[Provided records]

--- --- ---

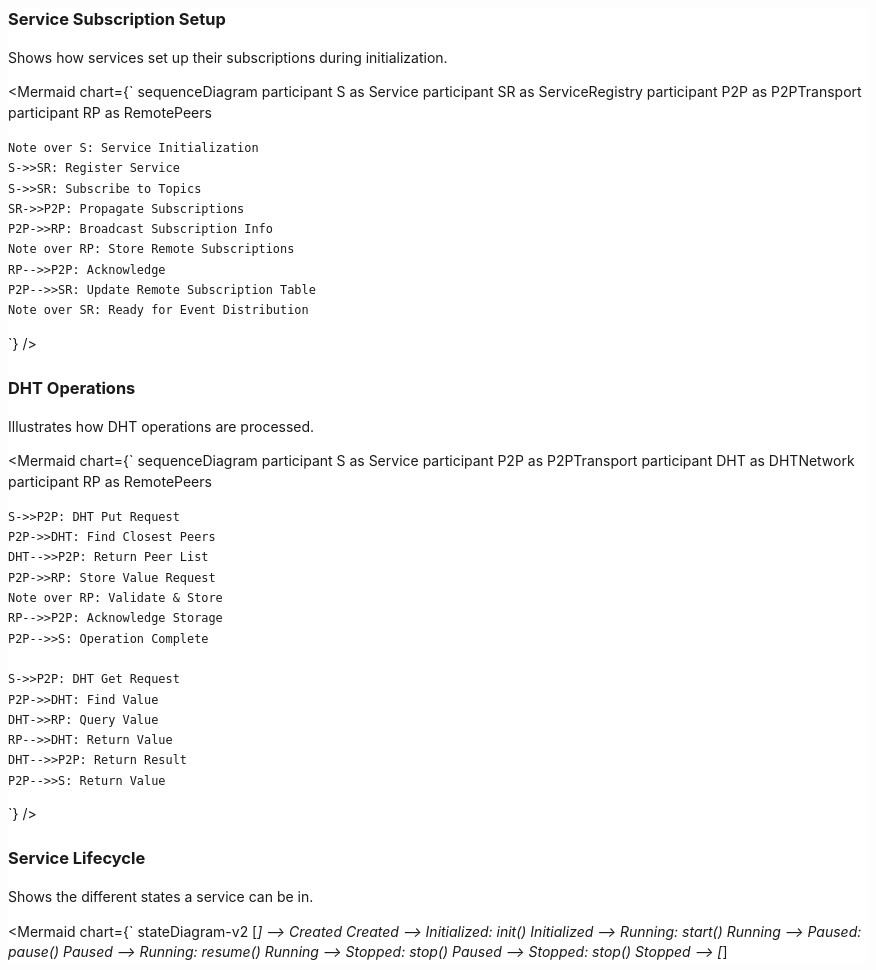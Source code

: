 ### Service Subscription Setup
Shows how services set up their subscriptions during initialization.

<Mermaid chart={`
sequenceDiagram
    participant S as Service
    participant SR as ServiceRegistry
    participant P2P as P2PTransport
    participant RP as RemotePeers

    Note over S: Service Initialization
    S->>SR: Register Service
    S->>SR: Subscribe to Topics
    SR->>P2P: Propagate Subscriptions
    P2P->>RP: Broadcast Subscription Info
    Note over RP: Store Remote Subscriptions
    RP-->>P2P: Acknowledge
    P2P-->>SR: Update Remote Subscription Table
    Note over SR: Ready for Event Distribution
`} />

### DHT Operations
Illustrates how DHT operations are processed.

<Mermaid chart={`
sequenceDiagram
    participant S as Service
    participant P2P as P2PTransport
    participant DHT as DHTNetwork
    participant RP as RemotePeers

    S->>P2P: DHT Put Request
    P2P->>DHT: Find Closest Peers
    DHT-->>P2P: Return Peer List
    P2P->>RP: Store Value Request
    Note over RP: Validate & Store
    RP-->>P2P: Acknowledge Storage
    P2P-->>S: Operation Complete

    S->>P2P: DHT Get Request
    P2P->>DHT: Find Value
    DHT->>RP: Query Value
    RP-->>DHT: Return Value
    DHT-->>P2P: Return Result
    P2P-->>S: Return Value
`} />

### Service Lifecycle
Shows the different states a service can be in.

<Mermaid chart={`
stateDiagram-v2
    [*] --> Created
    Created --> Initialized: init()
    Initialized --> Running: start()
    Running --> Paused: pause()
    Paused --> Running: resume()
    Running --> Stopped: stop()
    Paused --> Stopped: stop()
    Stopped --> [*]

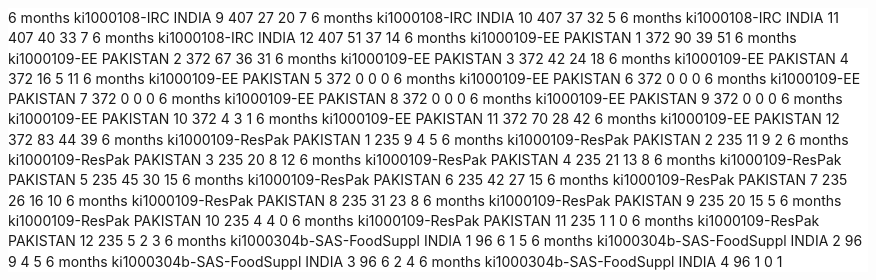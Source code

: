6 months    ki1000108-IRC              INDIA                          9       407     27     20      7
6 months    ki1000108-IRC              INDIA                          10      407     37     32      5
6 months    ki1000108-IRC              INDIA                          11      407     40     33      7
6 months    ki1000108-IRC              INDIA                          12      407     51     37     14
6 months    ki1000109-EE               PAKISTAN                       1       372     90     39     51
6 months    ki1000109-EE               PAKISTAN                       2       372     67     36     31
6 months    ki1000109-EE               PAKISTAN                       3       372     42     24     18
6 months    ki1000109-EE               PAKISTAN                       4       372     16      5     11
6 months    ki1000109-EE               PAKISTAN                       5       372      0      0      0
6 months    ki1000109-EE               PAKISTAN                       6       372      0      0      0
6 months    ki1000109-EE               PAKISTAN                       7       372      0      0      0
6 months    ki1000109-EE               PAKISTAN                       8       372      0      0      0
6 months    ki1000109-EE               PAKISTAN                       9       372      0      0      0
6 months    ki1000109-EE               PAKISTAN                       10      372      4      3      1
6 months    ki1000109-EE               PAKISTAN                       11      372     70     28     42
6 months    ki1000109-EE               PAKISTAN                       12      372     83     44     39
6 months    ki1000109-ResPak           PAKISTAN                       1       235      9      4      5
6 months    ki1000109-ResPak           PAKISTAN                       2       235     11      9      2
6 months    ki1000109-ResPak           PAKISTAN                       3       235     20      8     12
6 months    ki1000109-ResPak           PAKISTAN                       4       235     21     13      8
6 months    ki1000109-ResPak           PAKISTAN                       5       235     45     30     15
6 months    ki1000109-ResPak           PAKISTAN                       6       235     42     27     15
6 months    ki1000109-ResPak           PAKISTAN                       7       235     26     16     10
6 months    ki1000109-ResPak           PAKISTAN                       8       235     31     23      8
6 months    ki1000109-ResPak           PAKISTAN                       9       235     20     15      5
6 months    ki1000109-ResPak           PAKISTAN                       10      235      4      4      0
6 months    ki1000109-ResPak           PAKISTAN                       11      235      1      1      0
6 months    ki1000109-ResPak           PAKISTAN                       12      235      5      2      3
6 months    ki1000304b-SAS-FoodSuppl   INDIA                          1        96      6      1      5
6 months    ki1000304b-SAS-FoodSuppl   INDIA                          2        96      9      4      5
6 months    ki1000304b-SAS-FoodSuppl   INDIA                          3        96      6      2      4
6 months    ki1000304b-SAS-FoodSuppl   INDIA                          4        96      1      0      1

--- --- ---

[What you need to do]
Reproduce the whole listing verbatim. Pictures stay out of the copy.

[Answer to this problem]
Source code

: ### Service Subscription Setup
Shows how services set up their subscriptions during initialization.

<Mermaid chart={`
sequenceDiagram
    participant S as Service
    participant SR as ServiceRegistry
    participant P2P as P2PTransport
    participant RP as RemotePeers

    Note over S: Service Initialization
    S->>SR: Register Service
    S->>SR: Subscribe to Topics
    SR->>P2P: Propagate Subscriptions
    P2P->>RP: Broadcast Subscription Info
    Note over RP: Store Remote Subscriptions
    RP-->>P2P: Acknowledge
    P2P-->>SR: Update Remote Subscription Table
    Note over SR: Ready for Event Distribution
`} />

### DHT Operations
Illustrates how DHT operations are processed.

<Mermaid chart={`
sequenceDiagram
    participant S as Service
    participant P2P as P2PTransport
    participant DHT as DHTNetwork
    participant RP as RemotePeers

    S->>P2P: DHT Put Request
    P2P->>DHT: Find Closest Peers
    DHT-->>P2P: Return Peer List
    P2P->>RP: Store Value Request
    Note over RP: Validate & Store
    RP-->>P2P: Acknowledge Storage
    P2P-->>S: Operation Complete

    S->>P2P: DHT Get Request
    P2P->>DHT: Find Value
    DHT->>RP: Query Value
    RP-->>DHT: Return Value
    DHT-->>P2P: Return Result
    P2P-->>S: Return Value
`} />

### Service Lifecycle
Shows the different states a service can be in.

<Mermaid chart={`
stateDiagram-v2
    [*] --> Created
    Created --> Initialized: init()
    Initialized --> Running: start()
    Running --> Paused: pause()
    Paused --> Running: resume()
    Running --> Stopped: stop()
    Paused --> Stopped: stop()
    Stopped --> [*]

Source code

:6 months    ki1000108-IRC              INDIA                          9       407     27     20      7
6 months    ki1000108-IRC              INDIA                          10      407     37     32      5
6 months    ki1000108-IRC              INDIA                          11      407     40     33      7
6 months    ki1000108-IRC              INDIA                          12      407     51     37     14
6 months    ki1000109-EE               PAKISTAN                       1       372     90     39     51
6 months    ki1000109-EE               PAKISTAN                       2       372     67     36     31
6 months    ki1000109-EE               PAKISTAN                       3       372     42     24     18
6 months    ki1000109-EE               PAKISTAN                       4       372     16      5     11
6 months    ki1000109-EE               PAKISTAN                       5       372      0      0      0
6 months    ki1000109-EE               PAKISTAN                       6       372      0      0      0
6 months    ki1000109-EE               PAKISTAN                       7       372      0      0      0
6 months    ki1000109-EE               PAKISTAN                       8       372      0      0      0
6 months    ki1000109-EE               PAKISTAN                       9       372      0      0      0
6 months    ki1000109-EE               PAKISTAN                       10      372      4      3      1
6 months    ki1000109-EE               PAKISTAN                       11      372     70     28     42
6 months    ki1000109-EE               PAKISTAN                       12      372     83     44     39
6 months    ki1000109-ResPak           PAKISTAN                       1       235      9      4      5
6 months    ki1000109-ResPak           PAKISTAN                       2       235     11      9      2
6 months    ki1000109-ResPak           PAKISTAN                       3       235     20      8     12
6 months    ki1000109-ResPak           PAKISTAN                       4       235     21     13      8
6 months    ki1000109-ResPak           PAKISTAN                       5       235     45     30     15
6 months    ki1000109-ResPak           PAKISTAN                       6       235     42     27     15
6 months    ki1000109-ResPak           PAKISTAN                       7       235     26     16     10
6 months    ki1000109-ResPak           PAKISTAN                       8       235     31     23      8
6 months    ki1000109-ResPak           PAKISTAN                       9       235     20     15      5
6 months    ki1000109-ResPak           PAKISTAN                       10      235      4      4      0
6 months    ki1000109-ResPak           PAKISTAN                       11      235      1      1      0
6 months    ki1000109-ResPak           PAKISTAN                       12      235      5      2      3
6 months    ki1000304b-SAS-FoodSuppl   INDIA                          1        96      6      1      5
6 months    ki1000304b-SAS-FoodSuppl   INDIA                          2        96      9      4      5
6 months    ki1000304b-SAS-FoodSuppl   INDIA                          3        96      6      2      4
6 months    ki1000304b-SAS-FoodSuppl   INDIA                          4        96      1      0      1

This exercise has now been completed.